TO DO:
Setting aside any pictures, reproduce the data exactly.

(Stored data entries)
"""

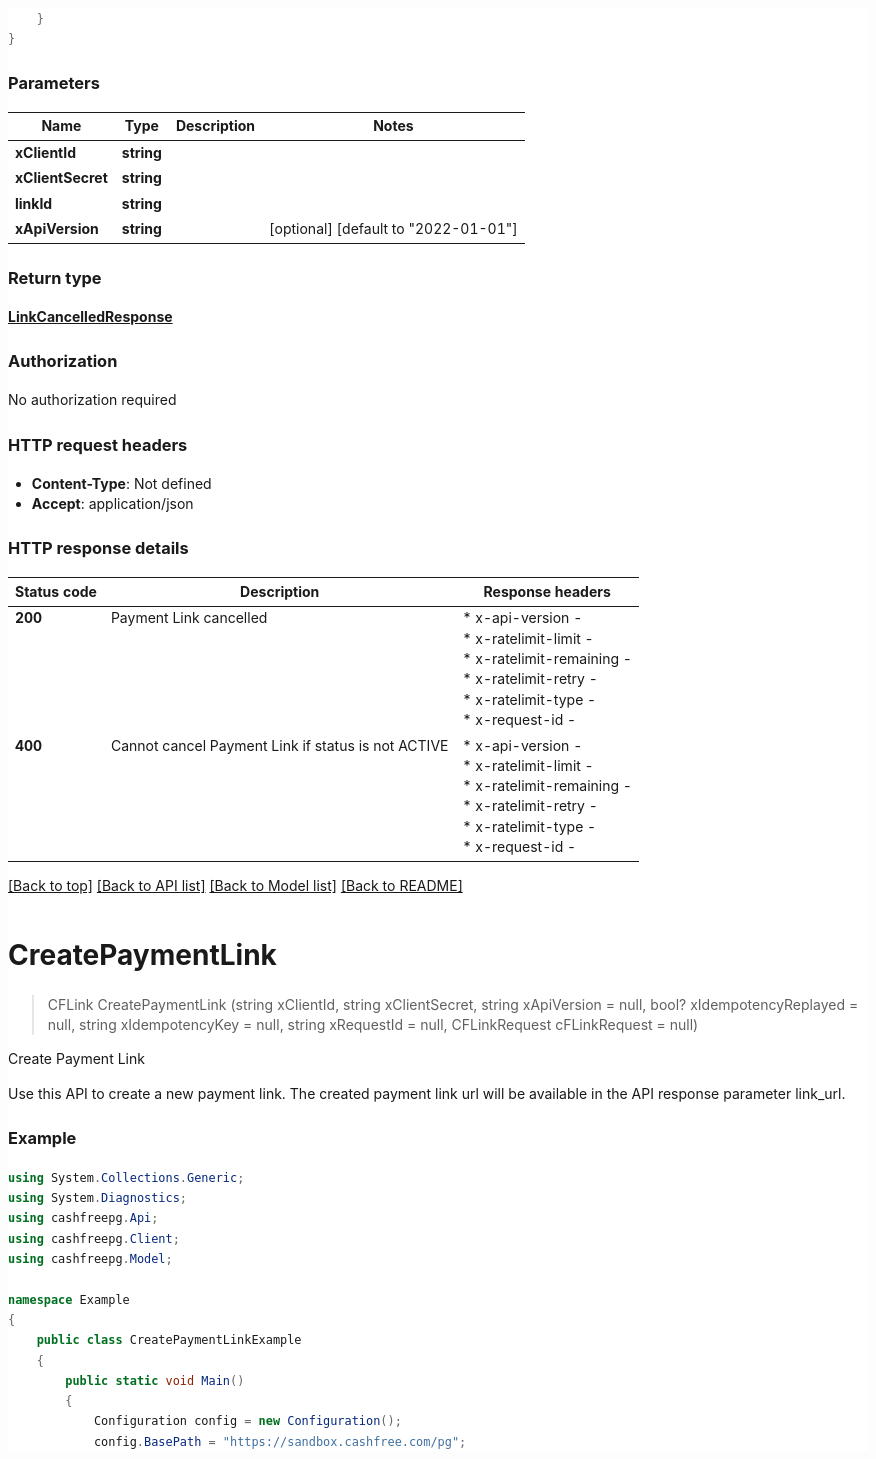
 ```csharp
    }
}
```

### Parameters

Name | Type | Description  | Notes
------------- | ------------- | ------------- | -------------
 **xClientId** | **string**|  | 
 **xClientSecret** | **string**|  | 
 **linkId** | **string**|  | 
 **xApiVersion** | **string**|  | [optional] [default to &quot;2022-01-01&quot;]

### Return type

[**LinkCancelledResponse**](LinkCancelledResponse.md)

### Authorization

No authorization required

### HTTP request headers

 - **Content-Type**: Not defined
 - **Accept**: application/json


### HTTP response details
| Status code | Description | Response headers |
|-------------|-------------|------------------|
| **200** | Payment Link cancelled |  * x-api-version -  <br>  * x-ratelimit-limit -  <br>  * x-ratelimit-remaining -  <br>  * x-ratelimit-retry -  <br>  * x-ratelimit-type -  <br>  * x-request-id -  <br>  |
| **400** | Cannot cancel Payment Link if status is not ACTIVE |  * x-api-version -  <br>  * x-ratelimit-limit -  <br>  * x-ratelimit-remaining -  <br>  * x-ratelimit-retry -  <br>  * x-ratelimit-type -  <br>  * x-request-id -  <br>  |

[[Back to top]](#) [[Back to API list]](../README.md#documentation-for-api-endpoints) [[Back to Model list]](../README.md#documentation-for-models) [[Back to README]](../README.md)

<a name="createpaymentlink"></a>
# **CreatePaymentLink**
> CFLink CreatePaymentLink (string xClientId, string xClientSecret, string xApiVersion = null, bool? xIdempotencyReplayed = null, string xIdempotencyKey = null, string xRequestId = null, CFLinkRequest cFLinkRequest = null)

Create Payment Link

Use this API to create a new payment link. The created payment link url will be available in the API response parameter link_url.

### Example
```csharp
using System.Collections.Generic;
using System.Diagnostics;
using cashfreepg.Api;
using cashfreepg.Client;
using cashfreepg.Model;

namespace Example
{
    public class CreatePaymentLinkExample
    {
        public static void Main()
        {
            Configuration config = new Configuration();
            config.BasePath = "https://sandbox.cashfree.com/pg";
```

"""

RESPONSE FOR THIS EXERCISE:
 ```csharp
    }
}
```

### Parameters

Name | Type | Description  | Notes
------------- | ------------- | ------------- | -------------
 **xClientId** | **string**|  | 
 **xClientSecret** | **string**|  | 
 **linkId** | **string**|  | 
 **xApiVersion** | **string**|  | [optional] [default to &quot;2022-01-01&quot;]

### Return type

[**LinkCancelledResponse**](LinkCancelledResponse.md)

### Authorization

No authorization required

### HTTP request headers

 - **Content-Type**: Not defined
 - **Accept**: application/json


### HTTP response details
| Status code | Description | Response headers |
|-------------|-------------|------------------|
| **200** | Payment Link cancelled |  * x-api-version -  <br>  * x-ratelimit-limit -  <br>  * x-ratelimit-remaining -  <br>  * x-ratelimit-retry -  <br>  * x-ratelimit-type -  <br>  * x-request-id -  <br>  |
| **400** | Cannot cancel Payment Link if status is not ACTIVE |  * x-api-version -  <br>  * x-ratelimit-limit -  <br>  * x-ratelimit-remaining -  <br>  * x-ratelimit-retry -  <br>  * x-ratelimit-type -  <br>  * x-request-id -  <br>  |

[[Back to top]](#) [[Back to API list]](../README.md#documentation-for-api-endpoints) [[Back to Model list]](../README.md#documentation-for-models) [[Back to README]](../README.md)

<a name="createpaymentlink"></a>
# **CreatePaymentLink**
> CFLink CreatePaymentLink (string xClientId, string xClientSecret, string xApiVersion = null, bool? xIdempotencyReplayed = null, string xIdempotencyKey = null, string xRequestId = null, CFLinkRequest cFLinkRequest = null)

Create Payment Link

Use this API to create a new payment link. The created payment link url will be available in the API response parameter link_url.

### Example
```csharp
using System.Collections.Generic;
using System.Diagnostics;
using cashfreepg.Api;
using cashfreepg.Client;
using cashfreepg.Model;

namespace Example
{
    public class CreatePaymentLinkExample
    {
        public static void Main()
        {
            Configuration config = new Configuration();
            config.BasePath = "https://sandbox.cashfree.com/pg";
```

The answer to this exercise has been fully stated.